Print the listing from its top line through the line containing "một tập các", nothing more, and leave out the pictures.
○ ○ ○ ○
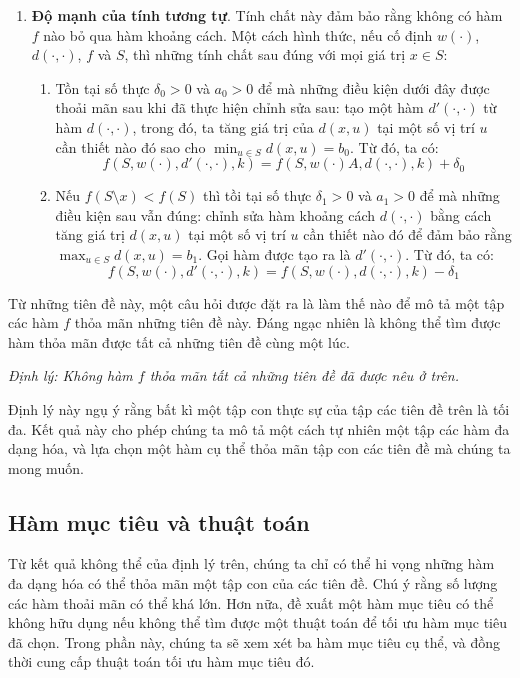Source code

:\documentclass[12pt]{report}
\begin{document}
\begin{enumerate}
    \item \textbf{Độ mạnh của tính tương tự}. Tính chất này đảm bảo rằng 
        không có hàm $f$ nào bỏ qua hàm khoảng cách. Một cách hình thức, 
        nếu cố định $w(\cdot)$, $d(\cdot, \cdot)$, $f$ và $S$, thì những 
        tính chất sau đúng với mọi giá trị $x \in S$:
        \begin{enumerate}
            \item Tồn tại số thực $\delta_0 > 0$ 
                và $a_0 > 0$ để mà những điều
                kiện dưới đây được thoải mãn sau khi đã thực hiện chỉnh 
                sửa sau: tạo một hàm 
                $d'(\cdot, \cdot)$ từ hàm $d(\cdot, \cdot)$, 
                trong đó, ta tăng giá trị của 
                $d(x, u)$ tại một số vị trí 
                $u$ cần thiết nào đó sao cho 
                $\min_{u \in S} d(x, u) = b_0$. 
                Từ đó, ta có: 
                $$
                f(S, w(\cdot), d'(\cdot, \cdot), k) =
                f(S, w(\cdot)A, d(\cdot, \cdot), k) + \delta_0
                $$
            \item Nếu $f(S \setminus {x}) < f(S)$ thì tồi tại số thực 
                $\delta_1 > 0$ và $a_1 > 0$ để mà những điều kiện sau vẫn 
                đúng: chỉnh sửa hàm khoảng cách $d(\cdot, \cdot)$
                bằng cách tăng giá trị $d(x, u)$ tại một số 
                vị trí $u$ cần thiết nào đó để đảm bảo rằng 
                $\max_{u \in S} d(x, u) = b_1$. Gọi hàm được tạo ra là 
                $d'(\cdot, \cdot)$. Từ đó, ta có: 
                $$
                    f(S, w(\cdot), d'(\cdot, \cdot), k) = 
                    f(S, w(\cdot), d(\cdot, \cdot), k) - \delta_1
                $$
        \end{enumerate}
\end{enumerate}

Từ những tiên đề này, một câu hỏi được đặt ra là làm thế nào để mô tả 
một tập các hàm $f$ thỏa mãn những tiên đề này. Đáng ngạc nhiên là không 
thể tìm được hàm thỏa mãn được tất cả những tiên đề cùng một lúc. 

\textit{Định lý: Không hàm $f$ thỏa mãn tất cả những tiên đề đã được nêu ở trên.}

Định lý này ngụ ý rằng bất kì một tập con thực sự của tập các tiên đề 
trên là tối đa. Kết quả này cho phép chúng ta mô tả một cách tự nhiên một 
tập các hàm đa dạng hóa, và lựa chọn một  hàm cụ thể thỏa mãn tập con các 
tiên đề mà chúng ta mong muốn. 

\subsection{Hàm mục tiêu và thuật toán}
Từ kết quả không thể của định lý trên, chúng ta chỉ có thể hi vọng những 
hàm đa dạng hóa có thể thỏa mãn một tập con của các tiên đề. 
Chú ý rằng số lượng các hàm thoải mãn có thể khá lớn. Hơn nữa, đề xuất một 
hàm mục tiêu có thể không hữu dụng nếu không thể tìm được một thuật toán 
để tối ưu hàm mục tiêu đã chọn. Trong phần này, chúng ta sẽ xem xét 
ba hàm mục tiêu cụ thể, và đồng thời 
cung cấp thuật toán tối ưu hàm mục tiêu đó. 
\end{document}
○ ○ ○ ○
**Answer to the exercise:**
Source code

:\documentclass[12pt]{report}
\begin{document}
\begin{enumerate}
    \item \textbf{Độ mạnh của tính tương tự}. Tính chất này đảm bảo rằng 
        không có hàm $f$ nào bỏ qua hàm khoảng cách. Một cách hình thức, 
        nếu cố định $w(\cdot)$, $d(\cdot, \cdot)$, $f$ và $S$, thì những 
        tính chất sau đúng với mọi giá trị $x \in S$:
        \begin{enumerate}
            \item Tồn tại số thực $\delta_0 > 0$ 
                và $a_0 > 0$ để mà những điều
                kiện dưới đây được thoải mãn sau khi đã thực hiện chỉnh 
                sửa sau: tạo một hàm 
                $d'(\cdot, \cdot)$ từ hàm $d(\cdot, \cdot)$, 
                trong đó, ta tăng giá trị của 
                $d(x, u)$ tại một số vị trí 
                $u$ cần thiết nào đó sao cho 
                $\min_{u \in S} d(x, u) = b_0$. 
                Từ đó, ta có: 
                $$
                f(S, w(\cdot), d'(\cdot, \cdot), k) =
                f(S, w(\cdot)A, d(\cdot, \cdot), k) + \delta_0
                $$
            \item Nếu $f(S \setminus {x}) < f(S)$ thì tồi tại số thực 
                $\delta_1 > 0$ và $a_1 > 0$ để mà những điều kiện sau vẫn 
                đúng: chỉnh sửa hàm khoảng cách $d(\cdot, \cdot)$
                bằng cách tăng giá trị $d(x, u)$ tại một số 
                vị trí $u$ cần thiết nào đó để đảm bảo rằng 
                $\max_{u \in S} d(x, u) = b_1$. Gọi hàm được tạo ra là 
                $d'(\cdot, \cdot)$. Từ đó, ta có: 
                $$
                    f(S, w(\cdot), d'(\cdot, \cdot), k) = 
                    f(S, w(\cdot), d(\cdot, \cdot), k) - \delta_1
                $$
        \end{enumerate}
\end{enumerate}

Từ những tiên đề này, một câu hỏi được đặt ra là làm thế nào để mô tả 
một tập các hàm $f$ thỏa mãn những tiên đề này. Đáng ngạc nhiên là không 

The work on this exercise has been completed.